Tendido del cable desde la playa de Sardina del Norte. Foto: Cabildo Insular de Gran Canaria![[Img #35935]](https://infonortedigital.com/upload/images/01_2026/107_isla01.jpeg)
* 19 de septiembre de 1883: el vapor cablero Dacia sale de Inglaterra para iniciar las operaciones del sistema y los trabajos de trazado y tendido interinsular (contexto técnico descrito en la memoria de Juan Ravina, 1886).
![[Img #35933]](https://infonortedigital.com/upload/images/01_2026/5449_isla02.jpeg)
Contexto del sistema Península–Canarias:
* 6 de diciembre de 1883: inauguración oficial del enlace Cádiz–Tenerife.
* 25 de marzo de 1884: tras localizar y reparar una avería, se considera plenamente consolidada la comunicación Península–Canarias, fecha que suele tomarse como entrada en servicio regular del sistema. Más allá de las fechas: el impacto Lo importante no es el dramatismo del primer mensaje, sino lo que ese mensaje inaugura:
* Se establece una comunicación telegráfica interinsular que reduce drásticamente los tiempos de intercambio de información entre islas y con el exterior.
* La información deja de depender del ritmo del correo marítimo, con sus demoras, escalas y temporales.

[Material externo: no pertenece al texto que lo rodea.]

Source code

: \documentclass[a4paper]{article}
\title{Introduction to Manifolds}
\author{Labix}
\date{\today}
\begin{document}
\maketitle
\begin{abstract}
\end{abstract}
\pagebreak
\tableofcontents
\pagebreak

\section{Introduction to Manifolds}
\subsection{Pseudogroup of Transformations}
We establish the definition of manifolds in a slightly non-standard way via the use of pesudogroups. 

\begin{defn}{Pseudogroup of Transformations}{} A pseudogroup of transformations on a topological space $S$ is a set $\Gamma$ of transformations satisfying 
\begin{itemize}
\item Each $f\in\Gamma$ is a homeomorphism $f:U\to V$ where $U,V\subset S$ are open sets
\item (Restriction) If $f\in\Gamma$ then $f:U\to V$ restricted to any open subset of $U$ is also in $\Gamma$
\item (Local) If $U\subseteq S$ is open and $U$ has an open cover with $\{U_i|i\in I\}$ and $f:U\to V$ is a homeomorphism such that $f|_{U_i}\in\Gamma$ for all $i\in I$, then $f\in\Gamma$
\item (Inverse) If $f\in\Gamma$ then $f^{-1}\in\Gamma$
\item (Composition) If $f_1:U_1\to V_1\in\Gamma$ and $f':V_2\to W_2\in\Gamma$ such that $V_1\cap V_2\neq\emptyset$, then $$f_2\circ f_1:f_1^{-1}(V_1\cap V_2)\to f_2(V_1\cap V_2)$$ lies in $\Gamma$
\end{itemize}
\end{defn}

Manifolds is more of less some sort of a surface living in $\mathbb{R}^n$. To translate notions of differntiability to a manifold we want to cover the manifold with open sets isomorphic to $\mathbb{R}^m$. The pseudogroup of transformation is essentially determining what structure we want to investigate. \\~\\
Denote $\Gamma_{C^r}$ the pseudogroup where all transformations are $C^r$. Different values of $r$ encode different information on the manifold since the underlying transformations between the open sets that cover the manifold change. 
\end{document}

* El puerto y las casas comerciales ganan una herramienta estratégica: decidir con datos más actuales (precios, rutas, pedidos, incidencias). En términos modernos: Canarias empieza a vivir más cerca del tiempo real. Antes del cable: cuando una noticia podía tardar semanas A mediados del siglo XIX, la prensa canaria lo explicaba sin épica: las noticias llegaban con los barcos. El correo era una combinación de calendario irregular y suerte meteorológica. Una carta podía tardar días, muchos días; a veces, semanas. Y cuando el mensaje llegaba, el mundo ya estaba en otra cosa. Ese desfase no era un detalle doméstico. Era estructura:
• El comerciante tomaba decisiones con precios viejos.
• La administración gestionaba tarde.
• Las familias vivían pendientes del próximo atraque como quien espera una señal.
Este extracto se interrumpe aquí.